Two kids are talking, it’s cold enough to freeze the balls off a brass monkey, and the teacher who’s doing monitor duty refuses to allow the kids into the classrooms. When the sports whistle signals that breaktime is over, the kids can go into the warmth. Apparently, freezing your knees off in winter weather is good for you.
The boy is pulling at his braces that hold up his shorts. His dad told him, men wear them, and it makes you look dapper. He hates them because the clips that adjusts the length is cutting into his shoulder muscles and making his arms feel fuzzy. The girl is staring at him while he twangs the elastic braces outwards. She thinks he’s stupid.
The girl grabs at her pigtail and puts it between her teeth. She chews on it, and asks the boy what he just said.
“The sun is shining — even though you can’t see it”, The boy looks up at the sky, it reminds him of his dads string vest, grey streaky bits with white knotty patches.
“That’s a load of rubbish,” the girl looks up and her pigtail falls from her mouth, “it’s all grey. The sun isn’t shining, so you don’t know anything.”
The boy squints at the sky. He’s trying to find a patch of yellow among the grey and white streaks. He points at a yellow patch.
“Look, see that?”
The girl spins on her leather soles and looks up, “That’s just a yellow cloud, stupid.”
“If you squint your eyes at it, it starts to get bigger and all the grey bits go away”, said the boy.
“Oh yeah, bloody hell. You’re right”, the girl puts her hand across her forehead, she half closes her eyes and peers at the yellow patch. Her eyes begin to moisten and the patch of sunshine cloud turns into a dripping watercolour.
The boy watches her, he’s glad she stopped calling him stupid, now she accepts that he knows about things.
“So where’s the sun?” asked the girl. She places her pigtail back between her teeth and gnaws on it like it’s a corn on the cob.
“It’s hiding, behind the clouds — but it’s really there. The sun can’t go away”, the boy twanged his elastic braces, tried to adjust the metal clip. The clip is solidly closed and his tiny fingers aren’t strong enough to open it. He gasps at the stinging pain in his shoulders, and his knees tremble because of the cold air.
The girl asks, “so how come it’s so cold?” She’s rubbing her arms and legs which are now red. Her lips tremble as she chews her pigtail.
The boy avoids answering and looks across the playground.
The girl follows his gaze. The teacher is strolling up and down the white line at the edge of the tarmac square. She’s very tall and wears a long pencil skirt, a thick cardigan, she has a whistle tightly gripped between her teeth, she looks at her wrist watch all the time, then rubs her hands together.
“You can also tell what time it is when you look at the sun”, said the boy, he now regretted saying this, he would have to prove it to this smarty-pants girl.
“Prove it — what time is it?” The girl grinned at the boy. His eyes rolled upwards, and he rocked his head from side to side.
He looked across at the teacher. She had stopped walking, She stared at the watch, like a cat watches a mouse. The frown on her face tipped him off.
The whistle was now firmly clamped between her teeth, she puffed her cheeks out. In a moment they would hear the scream of her sports whistle, and when it stopped, the kids would gallop away into the warm classrooms.
The boy looked up at the sky again. He could only make out the stringy vest that reminded him of his dad, and the aching in his arms, the patch of yellow cloud had disappeared. He rolled on his Tufty Club shoes, thinking of the animal footprints he’d be able to make when it snowed.

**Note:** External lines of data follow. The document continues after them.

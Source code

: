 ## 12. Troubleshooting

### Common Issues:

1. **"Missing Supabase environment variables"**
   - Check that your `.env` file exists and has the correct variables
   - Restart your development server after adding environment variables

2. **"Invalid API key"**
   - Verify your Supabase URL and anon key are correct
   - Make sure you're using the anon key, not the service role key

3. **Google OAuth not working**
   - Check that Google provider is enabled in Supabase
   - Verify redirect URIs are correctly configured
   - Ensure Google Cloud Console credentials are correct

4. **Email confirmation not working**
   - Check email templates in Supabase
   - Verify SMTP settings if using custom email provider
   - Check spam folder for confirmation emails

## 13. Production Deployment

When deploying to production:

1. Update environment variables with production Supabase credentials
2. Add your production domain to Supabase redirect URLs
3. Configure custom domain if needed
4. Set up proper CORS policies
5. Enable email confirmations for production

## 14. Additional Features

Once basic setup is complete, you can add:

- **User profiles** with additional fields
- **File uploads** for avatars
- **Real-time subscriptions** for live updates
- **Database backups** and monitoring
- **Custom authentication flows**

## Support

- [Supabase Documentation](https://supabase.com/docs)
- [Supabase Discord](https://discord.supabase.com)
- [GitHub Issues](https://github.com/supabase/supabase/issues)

He pretended to scan the sky, and managed a quick glance at the teacher. Her cheeks were now rosy red and puffed out, he noticed the watery look in her bulging eyes — if she didn’t blow the whistle now, she’d collapse any minute — the boy squinted, rubbed his chin like a professor, then looked earnestly at his girlfriend, “The sun tells me it’s exactly ten o’clock, a.m. in the morning.” He twanged his braces and grinned.
The girl looked at him, doubt in her shivering lips.

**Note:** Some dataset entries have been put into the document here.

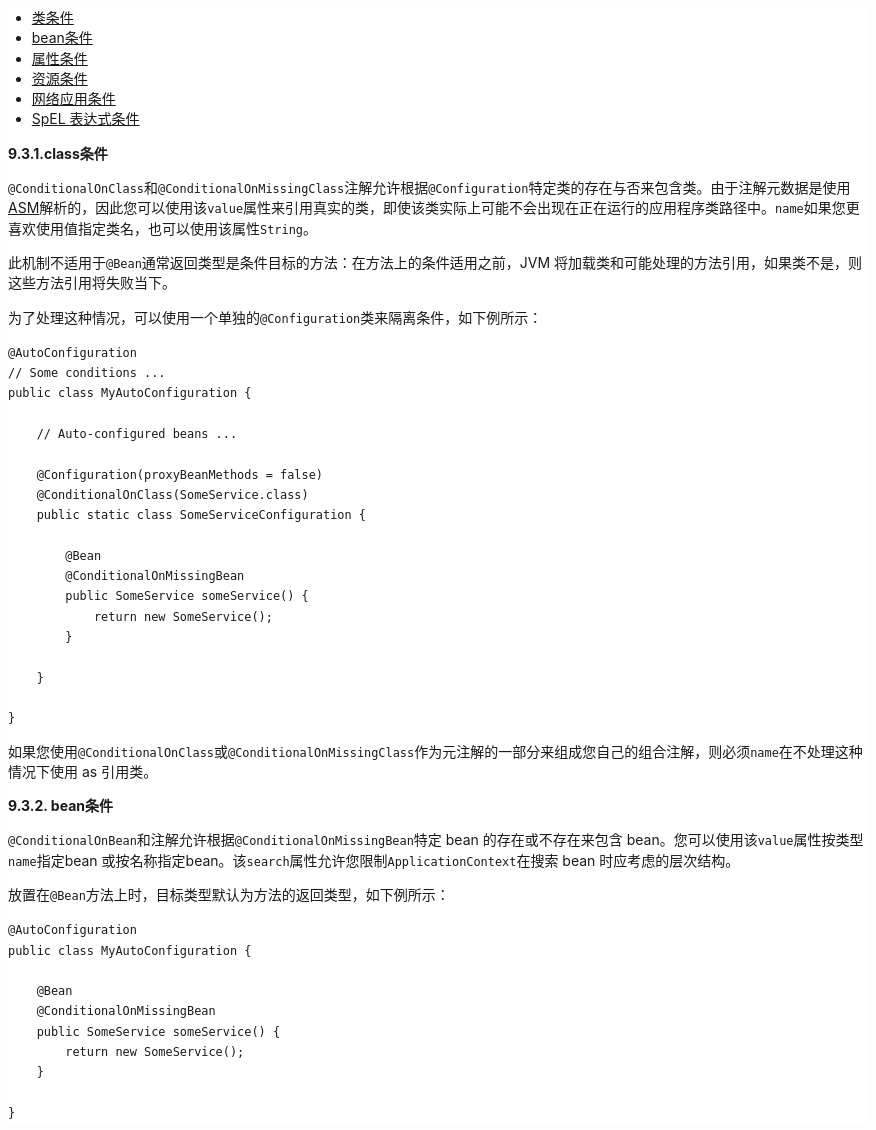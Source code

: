 * [类条件](https://docs.spring.io/spring-boot/docs/current/reference/html/features.html#features.developing-auto-configuration.condition-annotations.class-conditions)
* [bean条件](https://docs.spring.io/spring-boot/docs/current/reference/html/features.html#features.developing-auto-configuration.condition-annotations.bean-conditions)
* [属性条件](https://docs.spring.io/spring-boot/docs/current/reference/html/features.html#features.developing-auto-configuration.condition-annotations.property-conditions)
* [资源条件](https://docs.spring.io/spring-boot/docs/current/reference/html/features.html#features.developing-auto-configuration.condition-annotations.resource-conditions)
* [网络应用条件](https://docs.spring.io/spring-boot/docs/current/reference/html/features.html#features.developing-auto-configuration.condition-annotations.web-application-conditions)
* [SpEL 表达式条件](https://docs.spring.io/spring-boot/docs/current/reference/html/features.html#features.developing-auto-configuration.condition-annotations.spel-conditions)

**9.3.1.class条件**

`@ConditionalOnClass`和`@ConditionalOnMissingClass`注解允许根据`@Configuration`特定类的存在与否来包含类。由于注解元数据是使用[ASM](https://asm.ow2.io/)解析的，因此您可以使用该`value`属性来引用真实的类，即使该类实际上可能不会出现在正在运行的应用程序类路径中。`name`如果您更喜欢使用值指定类名，也可以使用该属性`String`。

此机制不适用于`@Bean`通常返回类型是条件目标的方法：在方法上的条件适用之前，JVM 将加载类和可能处理的方法引用，如果类不是，则这些方法引用将失败当下。

为了处理这种情况，可以使用一个单独的`@Configuration`类来隔离条件，如下例所示：

```
@AutoConfiguration
// Some conditions ...
public class MyAutoConfiguration {
​
    // Auto-configured beans ...
​
    @Configuration(proxyBeanMethods = false)
    @ConditionalOnClass(SomeService.class)
    public static class SomeServiceConfiguration {
​
        @Bean
        @ConditionalOnMissingBean
        public SomeService someService() {
            return new SomeService();
        }
​
    }
​
}
```

如果您使用`@ConditionalOnClass`或`@ConditionalOnMissingClass`作为元注解的一部分来组成您自己的组合注解，则必须`name`在不处理这种情况下使用 as 引用类。

**9.3.2. bean条件**

`@ConditionalOnBean`和注解允许根据`@ConditionalOnMissingBean`特定 bean 的存在或不存在来包含 bean。您可以使用该`value`属性按类型`name`指定bean 或按名称指定bean。该`search`属性允许您限制`ApplicationContext`在搜索 bean 时应考虑的层次结构。

放置在`@Bean`方法上时，目标类型默认为方法的返回类型，如下例所示：

```
@AutoConfiguration
public class MyAutoConfiguration {
​
    @Bean
    @ConditionalOnMissingBean
    public SomeService someService() {
        return new SomeService();
    }
​
}
```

The teacher stamped her cold feet, her chest rose, and she finally exhaled the pent-up air into the thin shaft of the ceramic sports whistle.
The noise of screaming children abruptly stopped, kids playing tag immediately ground to halt, they stood like statues as long as the whistle pierced the freezing morning, a group of singing girls broke off in the middle of “ring-a-ring-a-roses, a- pocket-full-of-posies”.
A girl stood still as she chewed on her pigtail, her lips quivered in the cold, and she wanted to smile and laugh at the boy twanging his braces. She liked him, she had a smart boyfriend.
He knew things about the sun, so that was smart enough for her.
She also knew that he had a bag full of Jelly beans in his pocket, so she was a smart girl, too.